══ Data under study
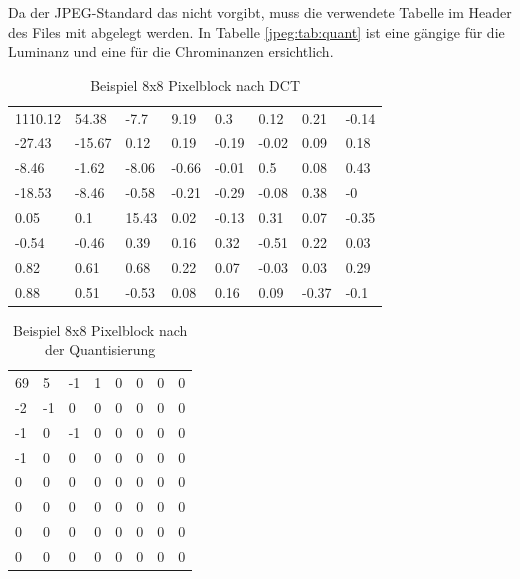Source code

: Da der JPEG-Standard das nicht vorgibt, muss die verwendete Tabelle im Header des Files mit abgelegt werden.
In Tabelle \ref{jpeg:tab:quant} ist eine gängige für die Luminanz und eine für die Chrominanzen ersichtlich.

\begin{table}[t]
    \centering
    \begin{tabular}{llllllll}
        1110.12 & 54.38  & -7.7  & 9.19  & 0.3   & 0.12  & 0.21  & -0.14 \\
        -27.43  & -15.67 & 0.12  & 0.19  & -0.19 & -0.02 & 0.09  & 0.18  \\
        -8.46   & -1.62  & -8.06 & -0.66 & -0.01 & 0.5   & 0.08  & 0.43  \\
        -18.53  & -8.46  & -0.58 & -0.21 & -0.29 & -0.08 & 0.38  & -0    \\
        0.05    & 0.1    & 15.43 & 0.02  & -0.13 & 0.31  & 0.07  & -0.35 \\
        -0.54   & -0.46  & 0.39  & 0.16  & 0.32  & -0.51 & 0.22  & 0.03  \\
        0.82    & 0.61   & 0.68  & 0.22  & 0.07  & -0.03 & 0.03  & 0.29  \\
        0.88    & 0.51   & -0.53 & 0.08  & 0.16  & 0.09  & -0.37 & -0.1 
    \end{tabular}
    \caption{Beispiel 8x8 Pixelblock nach DCT
        \label{jpeg:tab:dctblock}}
\end{table}

\begin{table}[]
    \centering
    \begin{tabular}{llllllll}
        69 & 5  & -1 & 1  & 0  & 0  & 0  & 0 \\
        -2 & -1 & 0  & 0  & 0 & 0 & 0  & 0  \\
        -1 & 0 & -1 & 0 & 0 & 0  & 0  & 0  \\
        -1 & 0 & 0 & 0 & 0 & 0 & 0  & 0 \\
        0  & 0  & 0  & 0  & 0 & 0  & 0  & 0 \\
        0 & 0 & 0  & 0  & 0  & 0 & 0  & 0  \\
        0  & 0  & 0  & 0  & 0  & 0 & 0  & 0  \\
        0  & 0  & 0 & 0  & 0  & 0  & 0 & 0
    \end{tabular}
     \caption{Beispiel 8x8 Pixelblock nach der Quantisierung
        \label{jpeg:tab:quantblock}}
\end{table}

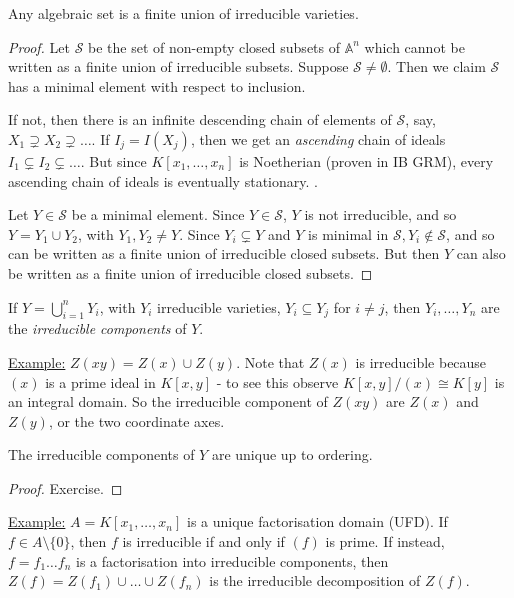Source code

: \documentclass[10pt,a4paper]{article}
\begin{document}
\begin{proposition}
Any algebraic set is a finite union of irreducible varieties.
\end{proposition}
\begin{proof}
Let $\mathcal{S}$ be the set of non-empty closed subsets of $\mathbb{A}^n$ which cannot be written as a finite union of irreducible subsets. Suppose $\mathcal{S} \neq \emptyset$. Then we claim $\mathcal{S}$ has a minimal element with respect to inclusion. 

If not, then there is an infinite descending chain of elements of $\mathcal{S}$, say, $X_1 \supsetneq X_2 \supsetneq \ldots$. If $I_j = I(X_j)$, then we get an \textit{ascending} chain of ideals $I_1 \subsetneq I_2 \subsetneq \ldots$. But since $K[x_1, \ldots, x_n]$ is Noetherian (proven in IB GRM), every ascending chain of ideals is eventually stationary. \contr.

Let $Y \in \mathcal{S}$ be a minimal element. Since $Y \in \mathcal{S}$, $Y$ is not irreducible, and so $Y = Y_1 \cup Y_2$, with $Y_1, Y_2 \neq Y$. Since $Y_i \subsetneq Y$ and $Y$ is minimal in $\mathcal{S}, Y_i \notin \mathcal{S}$, and so can be written as a finite union of irreducible closed subsets. But then $Y$ can also be written as a finite union of irreducible closed subsets.
\end{proof}

If $Y = \bigcup_{i=1}^n Y_i$, with $Y_i$ irreducible varieties, $Y_i \subseteq Y_j$ for $i \neq j$, then $Y_i, \ldots, Y_n$ are the \emph{irreducible components} of $Y$.

\hspace*{-1em}\underline{Example:} $Z(xy) = Z(x)\cup Z(y)$. Note that $Z(x)$ is irreducible because $(x)$ is a prime ideal in $K[x,y]$ - to see this observe $K[x,y]/(x) \cong K[y]$ is an integral domain. So the irreducible component of $Z(xy)$ are $Z(x)$ and $Z(y)$, or the two coordinate axes.

\begin{proposition}
The irreducible components of $Y$ are unique up to ordering.
\end{proposition}
\begin{proof}
Exercise.
\end{proof}

\hspace*{-1em}\underline{Example:} $A = K[x_1, \ldots, x_n]$ is a unique factorisation domain (UFD). If $f \in A\setminus\{0\}$, then $f$ is irreducible if and only if $(f)$ is prime. If instead, $f = f_1\ldots f_n$ is a factorisation into irreducible components, then $Z(f) = Z(f_1)\cup\ldots\cup Z(f_n)$ is the irreducible decomposition  of $Z(f)$.
\end{document}
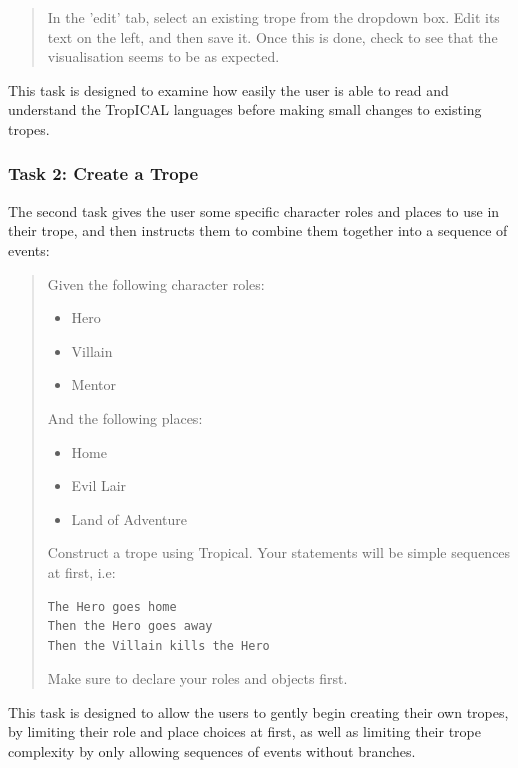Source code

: \documentclass[11pt]{report}
\begin{document}
\begin{framed}
\begin{quote}
In the 'edit' tab, select an existing trope from the dropdown box. Edit its text on the left, and then save it. Once this is done, check to see that the visualisation seems to be as expected.
\end{quote}
\end{framed}

This task is designed to examine how easily the user is able to read and
understand the TropICAL languages before making small changes to existing tropes.

\subsubsection*{Task 2: Create a Trope}
\label{sec:org96a6276}

The second task gives the user some specific character roles and places to use
in their trope, and then instructs them to combine them together into a sequence
of events:

\begin{framed}
\begin{quote}
Given the following character roles:

\begin{itemize}
\item Hero
\item Villain
\item Mentor
\end{itemize}

And the following places:

\begin{itemize}
\item Home
\item Evil Lair
\item Land of Adventure
\end{itemize}

Construct a trope using Tropical. Your statements will be simple sequences at first, i.e:

\begin{verbatim}
The Hero goes home
Then the Hero goes away
Then the Villain kills the Hero
\end{verbatim}

Make sure to declare your roles and objects first.
\end{quote}
\end{framed}

This task is designed to allow the users to gently begin creating their own
tropes, by limiting their role and place choices at first, as well as limiting
their trope complexity by only allowing sequences of events without branches.
\end{document}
════
Task item: Look through the entries for the string "into". Every line that has it belongs in the answer.

Task answer:
\hspace*{-1em}\underline{Example:} $A = K[x_1, \ldots, x_n]$ is a unique factorisation domain (UFD). If $f \in A\setminus\{0\}$, then $f$ is irreducible if and only if $(f)$ is prime. If instead, $f = f_1\ldots f_n$ is a factorisation into irreducible components, then $Z(f) = Z(f_1)\cup\ldots\cup Z(f_n)$ is the irreducible decomposition  of $Z(f)$.
in their trope, and then instructs them to combine them together into a sequence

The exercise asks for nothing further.